Searching for stewards

For sustainable investors, aligning investments with the UN’s Sustainable Development Goals (SDG) is key to driving socioeconomic impact in emerging markets. These goals incorporate a wide range of targets, from eradicating poverty and hunger to promoting quality of education. We believe that investing in companies that actively contribute towards these goals drives social and environmental impact and returns over the long-term.

From our experience, core to this approach is good governance and finding strong leadership teams who are competent stewards. This is particularly important in EM, with firms often under the control of a family or government entity. Yet, to find these firms, you need to go beyond data alone to find stewards that are profitable and actively integrate SDGs into their business models.

A prime example is Raia Drogasil, Brazil’s leading drug retail chain, which is stewarded by three families: the Galvao, Pippinzi, and Pires Oliveira Dias. Their effective governance and commitment to the company’s ethos are indicative of the high standards we seek in sustainable investments. The leadership of Raia Drogasil have proven their ability to find the sweet spot between growth, environmental, social and governance (ESG) factors, and profitability.

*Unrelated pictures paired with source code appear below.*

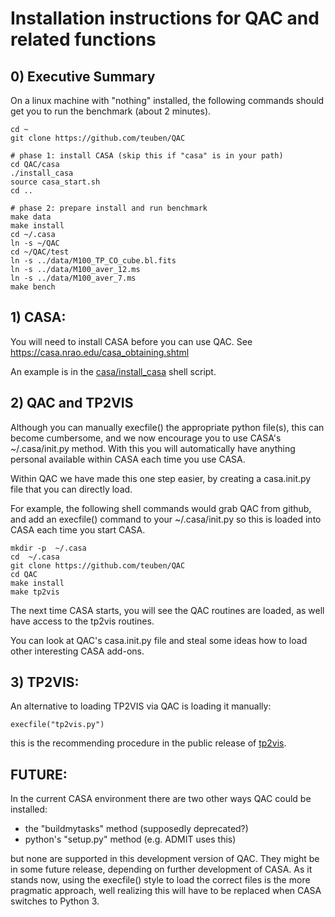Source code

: # Installation instructions for QAC and related functions

## 0) Executive Summary

On a linux machine with "nothing" installed, the following commands should get you to run the benchmark
(about 2 minutes). 

    cd ~
    git clone https://github.com/teuben/QAC
    
    # phase 1: install CASA (skip this if "casa" is in your path)
    cd QAC/casa
    ./install_casa
    source casa_start.sh
    cd ..
    
    # phase 2: prepare install and run benchmark
    make data
    make install
    cd ~/.casa
    ln -s ~/QAC
    cd ~/QAC/test
    ln -s ../data/M100_TP_CO_cube.bl.fits
    ln -s ../data/M100_aver_12.ms
    ln -s ../data/M100_aver_7.ms
    make bench

## 1) CASA:

You will need to install CASA before you can use QAC.
See https://casa.nrao.edu/casa_obtaining.shtml

An example is in the [casa/install_casa](casa/install_casa) shell script.

## 2) QAC and TP2VIS

Although you can manually execfile() the appropriate python file(s),
this can become cumbersome, and we now encourage you to use CASA's
~/.casa/init.py method. With this you will automatically have anything
personal available within CASA each time you use CASA.

Within QAC we have made this one step easier, by creating a
casa.init.py file that you can directly load.

For example, the following shell commands would grab QAC from github, and
add an execfile() command to your ~/.casa/init.py so this is loaded
into CASA each time you start CASA. 

    mkdir -p  ~/.casa
    cd  ~/.casa
    git clone https://github.com/teuben/QAC
    cd QAC
    make install
    make tp2vis

The next time CASA starts, you will see the QAC routines are loaded,
as well have access to the tp2vis routines.

You can look at QAC's casa.init.py file and steal some ideas how
to load other interesting CASA add-ons.


## 3) TP2VIS:

An alternative to loading TP2VIS via QAC is loading it manually:

    execfile("tp2vis.py")

this is the recommending procedure in the public release of
[tp2vis](https://github.com/tp2vis/distribute).



## FUTURE:

In the current CASA environment there are two other ways QAC could be
installed:
 
- the "buildmytasks" method (supposedly deprecated?)
- python's "setup.py" method (e.g. ADMIT uses this)

but none are supported in this development version of QAC. They might
be in some future release, depending on further development of CASA.
As it stands now, using the execfile() style to load the correct files
is the more pragmatic approach, well realizing this will have to be
replaced when CASA switches to Python 3.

Over the last few years, competitors with a lack of experience but hungry for profits entered the market and quickly opened stores across Brazil. Despite this aggressive competition, Raia Drogasil stuck to their tried-and-tested business model as opposed to undertaking a risky strategy to match their competitors.

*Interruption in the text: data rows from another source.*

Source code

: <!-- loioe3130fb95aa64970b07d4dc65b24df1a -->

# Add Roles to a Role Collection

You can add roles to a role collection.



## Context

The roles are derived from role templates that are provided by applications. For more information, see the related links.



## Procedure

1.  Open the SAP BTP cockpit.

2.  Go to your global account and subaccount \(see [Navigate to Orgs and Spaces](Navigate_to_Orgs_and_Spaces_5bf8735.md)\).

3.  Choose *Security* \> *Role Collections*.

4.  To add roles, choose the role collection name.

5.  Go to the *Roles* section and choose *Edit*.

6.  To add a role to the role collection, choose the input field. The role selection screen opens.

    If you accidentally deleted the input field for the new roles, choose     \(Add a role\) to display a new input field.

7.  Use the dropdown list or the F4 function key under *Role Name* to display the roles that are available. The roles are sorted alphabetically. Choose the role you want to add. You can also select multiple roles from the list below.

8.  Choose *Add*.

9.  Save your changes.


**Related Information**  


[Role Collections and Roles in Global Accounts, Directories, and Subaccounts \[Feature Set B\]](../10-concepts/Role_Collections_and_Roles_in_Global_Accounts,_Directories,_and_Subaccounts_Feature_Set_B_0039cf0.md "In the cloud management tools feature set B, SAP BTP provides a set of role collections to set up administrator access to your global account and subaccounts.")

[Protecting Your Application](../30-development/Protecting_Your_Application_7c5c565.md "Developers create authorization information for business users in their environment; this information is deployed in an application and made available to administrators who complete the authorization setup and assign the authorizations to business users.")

We believe meeting management teams and understanding how they perceive and react to challenges and find solutions to today’s global issues is key to finding resilient firms. Data alone cannot tell you this. However, by taking a bottom-up approach, investors can identify and invest in high-quality companies led by resilience stewards that further sustainable development and do not compromise on returns.

Riding the wave of EM

Despite the challenges facing emerging markets in the last decade, certain companies have demonstrated resilience and growth through strong stewardship. These firms have been able to ride out volatile periods and maintain strong trajectories in spite of the uncertainty they face in their country’s macro-economic environment.

Raia Drogasil, for instance, has increased its market share significantly, from 9 per cent to 15 per cent over the past 10 years. The firm supports good health and well-being of Brazilians by ensuring they have access to affordable medicines, providing employment to over 50,000 people, where over 60 per cent are women, as reported in Raia Drogasil’s 2022 Annual Sustainability report.

With the firm tracing its roots back to the first half of the 20th century, its leaders have navigated coups, high inflation, and instability while not comprising their focus on sustainability and good shareholder returns. We have seen first-hand how having a patient steward at the helm of the firm, who has an eye on running the business for the next generation, is a tangible advantage.

Ultimately, no single metric will enable you to find out whether firms such as Raia Drogasil are led by good leaders and stewards. You need to go beyond the data and look to how companies have dealt with periods of instability, created resilient businesses, and how they are now advancing sustainable development. This approach enables investors to truly find sustainable companies in emerging markets that are primed to deliver sustainable returns over the long term.

Forming a nuanced understanding of a company’s quality beyond surface-level metrics is only possible through truly understanding the stewards at the wheel of the business and what they are achieving on the ground. We believe this is vital to finding EM firms with strong sustainable business model that can unlock a host of benefits for their areas of operation and shareholders.